Girls at slumber partyIt’s no secret that tweenagers (children around the ages of 10-14) are hard work. They’ve started secondary school and now consider themselves adults, ready to tell you when you’re wrong or when you’re being unfair and discovering new and confusing things about the world every day.

Other kids are real influences on them, some of them know a lot more than they should about adult concepts and the playground is filled with gossip about what things mean and who has done what. Tweenagers are always attempting to prove themselves to their peers and when they come home they don’t want to talk to you about what they’ve been up to.

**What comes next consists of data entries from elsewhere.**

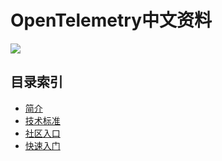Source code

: # OpenTelemetry中文资料

![](./assets/logo.png)

## 目录索引
- [简介](./about/Readme.md)
- [技术标准](./specification/Readme.md) 
- [社区入口](community/Readme.md)
- [快速入门](QUICKSTART.md)
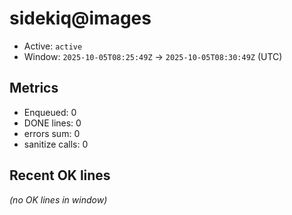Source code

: # sidekiq@images

- Active: `active`
- Window: `2025-10-05T08:25:49Z` → `2025-10-05T08:30:49Z` (UTC)

## Metrics
- Enqueued: 0
- DONE lines: 0
- errors sum: 0
- sanitize calls: 0

## Recent OK lines
_(no OK lines in window)_
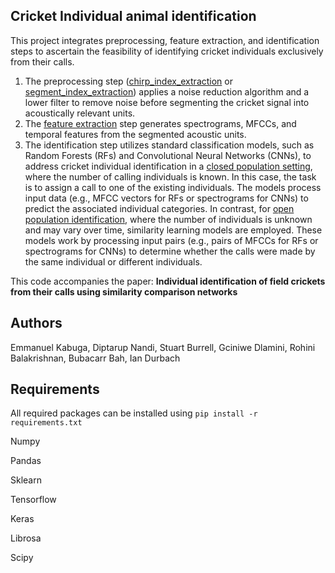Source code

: ## Cricket Individual animal identification
This project integrates preprocessing, feature extraction, and identification steps to ascertain the feasibility of identifying cricket individuals exclusively from their calls.

1. The preprocessing step ([chirp_index_extraction](https://github.com/kabuga1987/Cricket_Identification/tree/main/chirp_index_extraction) or [segment_index_extraction](https://github.com/kabuga1987/Cricket_Identification/tree/main/segment_index_extraction)) applies a noise reduction algorithm and a lower filter to remove noise before segmenting the cricket signal into acoustically relevant units.
2. The [feature extraction](https://github.com/kabuga1987/Cricket_Identification/tree/main/segment_spectrogram_mfcc_feature_extraction) step generates spectrograms, MFCCs, and temporal features from the segmented acoustic units.
3. The identification step utilizes standard classification models, such as Random Forests (RFs) and Convolutional Neural Networks (CNNs), to address cricket individual identification in a [closed population setting](https://github.com/kabuga1987/Cricket_Identification/tree/main/closed_population_ID), where the number of calling individuals is known. In this case, the task is to assign a call to one of the existing individuals. The models process input data (e.g., MFCC vectors for RFs or spectrograms for CNNs) to predict the associated individual categories. In contrast, for [open population identification](https://github.com/kabuga1987/Cricket_Identification/tree/main/open_population_ID), where the number of individuals is unknown and may vary over time, similarity learning models are employed. These models work by processing input pairs (e.g., pairs of MFCCs for RFs or spectrograms for CNNs) to determine whether the calls were made by the same individual or different individuals.

This code accompanies the paper: **Individual identification of field crickets from their calls using similarity comparison networks**

## Authors
Emmanuel Kabuga, Diptarup Nandi, Stuart Burrell, Gciniwe Dlamini, Rohini Balakrishnan, Bubacarr Bah, Ian Durbach

## Requirements


All required packages can be installed  using `pip install -r requirements.txt`

Numpy

Pandas

Sklearn

Tensorflow

Keras

Librosa

Scipy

You can get in your tweenager’s good books though and the first step is to listen. In the rare moments you can get them to talk at the dinner table – and keeping up such a routine will ensure you are always kept in the loop – you’ll discover what they’re currently in to (remember, this can change within a day so listen closely) and try to engage with them.

Google is your friend when they tell you band names and films that are coming out and you want to have the faintest clue what they are talking about. Don’t try to sound like you know what you are talking about though, they’ll call you out straight away.

Little treats every now and then to show you do listen will help you get in your tweenager’s good books, they don’t have to be anything extravagant but are a good way of showing them that you take notice (and will give them something to show off to their friends – yep, you’ll be the cool parent).

You can pick up popular Paul Frank clothes from LamaLoLi – tweenagers have a fascination with brands – or some of their favourite snacks as little gifts if they’re doing well at school or have been on good behaviour. You’re not buying their affection, simply showing that you care about what they enjoy and rewarding them for their successes.

Tweenagers are starting to shape their identity, they want to appear grown up but they still need your support and guidance, to let them know every now and then what’s appropriate for them. Let them have some say when making big family decisions, knowing that they can voice their opinion and have some sway will definitely get you in their good books.

Don’t try to squash their individuality too much or you’ll probably experience dangerous rebellion, instead offer some gentle guidance if you think they are taking things too far, they will thank you for it later when they don’t feel embarrassed by their risqué outfit choice or can’t cope with watching that scary film.

Simply being there with an open mind is one main way to get in the good books, they will be going through physical changes and learning about sexuality and might panic every now and then.

Don’t appear awkward when talking about these things, think back to your tweenage years and what you wish you had been told by your parents to save them any confusion. However, it is important to take note of how much you tell them, too much information can be a bad thing.

Above all don’t take their mood swings and blunt responses to your questions personally, they’ll realise later that what they did was wrong and when they come back to you apologetic you can let them know they were in the wrong. Keeping your anger in check teaches them to do the same and saves arguments down the line.